Instructions to follow: In the records that follow, find the line with "- **successful_order.html**: The"; from there, retype every line exactly through the line with "#### **.gitignore**", which also belongs to the answer.

Data section:
*** Block opens ***

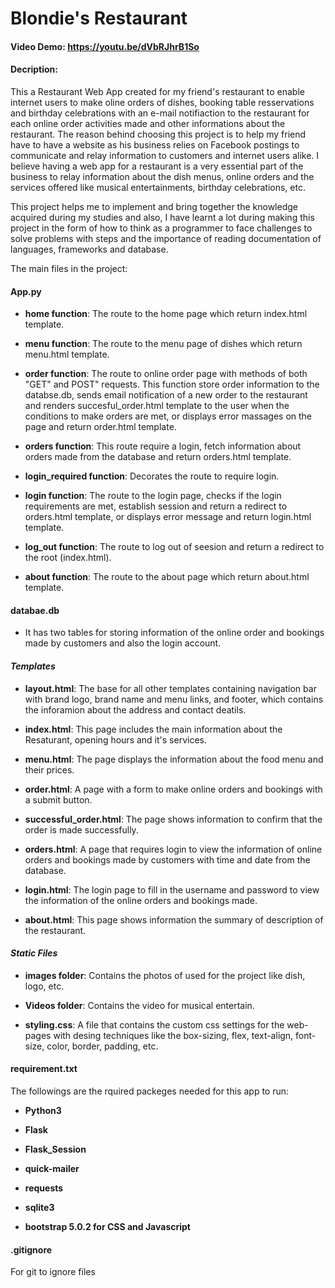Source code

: # Blondie's Restaurant
#### Video Demo: <https://youtu.be/dVbRJhrB1So>
#### Decription:
This a Restaurant Web App created for my friend's restaurant to enable internet users to make oline orders of dishes, booking table resservations and birthday celebrations with an e-mail notifiaction to the restaurant for each online order activities made and other informations about the restaurant. The reason behind choosing this project is to help my friend have to have a website as his business relies on Facebook postings to communicate and relay information to customers and internet users alike. I believe having a web app for a restaurant is a very essential part of the business to relay information about the dish menus, online orders and the services offered like musical entertainments, birthday celebrations, etc.

This project helps me to implement and bring together the knowledge acquired during my studies and also, I have learnt a lot during making this project in the form of how to think as a programmer to face challenges to solve problems with steps and the importance of reading documentation of languages, frameworks and database.

The main files in the project:

#### **App.py**

- **home function**: The route to the home page which return index.html template.
    
- **menu function**: The route to the menu page of dishes which return menu.html template.
    
- **order function**: The route to online order page with methods of both "GET" and POST" requests. This function store order information to the databse.db, sends email notification of a new order to the restaurant and renders succesful_order.html template to the user when the conditions to make orders are met, or displays error massages on the page and return order.html template. 
    
- **orders function**: This route require a login, fetch information about orders made from the database and return orders.html template.
 
- **login_required function**: Decorates the route to require login.
    
- **login function**: The route to the login page, checks if the login requirements  are met, establish session and return a redirect to orders.html template, or displays error message and return login.html template.
    
- **log_out function**: The route to log out of seesion and return a redirect to the root (index.html).
    
- **about function**: The route to the about page which return about.html template.

#### **databae.db**
- It has two tables for storing information of the online order and bookings made by customers and also the login account.

#### ***Templates***

- **layout.html**: The base for all other templates containing navigation bar with brand logo, brand name and menu links, and footer, which contains the inforamion about the address and contact deatils.
    
- **index.html**: This page includes the main information about the Resaturant, opening hours and it's services.
    
- **menu.html**: The page displays the information about the food menu and their prices.
    
- **order.html**: A page with a form to make online orders and bookings with a submit button.
    
- **successful_order.html**: The page shows information to confirm that the order is made successfully.
    
- **orders.html**: A page that requires login to view the information of online orders and bookings made by customers with time and date from the database.
    
- **login.html**: The login page to fill in the username and password to view the information of the online orders and bookings made. 
    
- **about.html**: This page shows information the summary of description of the restaurant.

#### ***Static Files***

- **images folder**: Contains the photos of used for the project like dish, logo, etc.

- **Videos folder**: Contains the video for musical entertain.

- **styling.css**: A file that contains the custom css settings for the web-pages with desing techniques like the box-sizing, flex, text-align, font-size, color, border, padding, etc.

#### **requirement.txt**
The followings are the rquired packeges needed for this app to run:
    
- **Python3**

- **Flask** 

- **Flask_Session**

- **quick-mailer**

- **requests**

- **sqlite3**

- **bootstrap 5.0.2 for CSS and Javascript**

#### **.gitignore**
For git to ignore files 
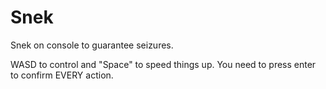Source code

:# Snek
Snek on console to guarantee seizures.

WASD to control and "Space" to speed things up. You need to press enter to confirm EVERY action.
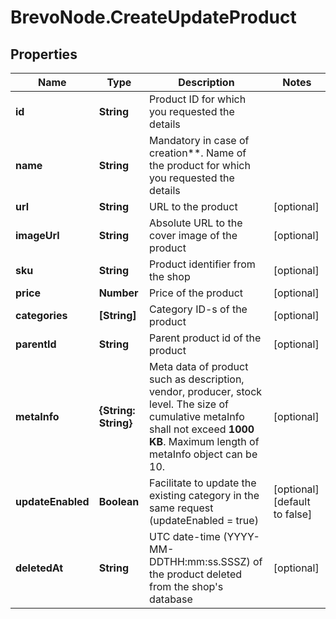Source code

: # BrevoNode.CreateUpdateProduct

## Properties
Name | Type | Description | Notes
------------ | ------------- | ------------- | -------------
**id** | **String** | Product ID for which you requested the details | 
**name** | **String** | Mandatory in case of creation**. Name of the product for which you requested the details | 
**url** | **String** | URL to the product | [optional] 
**imageUrl** | **String** | Absolute URL to the cover image of the product | [optional] 
**sku** | **String** | Product identifier from the shop | [optional] 
**price** | **Number** | Price of the product | [optional] 
**categories** | **[String]** | Category ID-s of the product | [optional] 
**parentId** | **String** | Parent product id of the product | [optional] 
**metaInfo** | **{String: String}** | Meta data of product such as description, vendor, producer, stock level. The size of cumulative metaInfo shall not exceed **1000 KB**. Maximum length of metaInfo object can be 10. | [optional] 
**updateEnabled** | **Boolean** | Facilitate to update the existing category in the same request (updateEnabled = true) | [optional] [default to false]
**deletedAt** | **String** | UTC date-time (YYYY-MM-DDTHH:mm:ss.SSSZ) of the product deleted from the shop's database | [optional]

*** Block closes ***

Output for this task:
- **successful_order.html**: The page shows information to confirm that the order is made successfully.
    
- **orders.html**: A page that requires login to view the information of online orders and bookings made by customers with time and date from the database.
    
- **login.html**: The login page to fill in the username and password to view the information of the online orders and bookings made. 
    
- **about.html**: This page shows information the summary of description of the restaurant.

#### ***Static Files***

- **images folder**: Contains the photos of used for the project like dish, logo, etc.

- **Videos folder**: Contains the video for musical entertain.

- **styling.css**: A file that contains the custom css settings for the web-pages with desing techniques like the box-sizing, flex, text-align, font-size, color, border, padding, etc.

#### **requirement.txt**
The followings are the rquired packeges needed for this app to run:
    
- **Python3**

- **Flask** 

- **Flask_Session**

- **quick-mailer**

- **requests**

- **sqlite3**

- **bootstrap 5.0.2 for CSS and Javascript**

#### **.gitignore**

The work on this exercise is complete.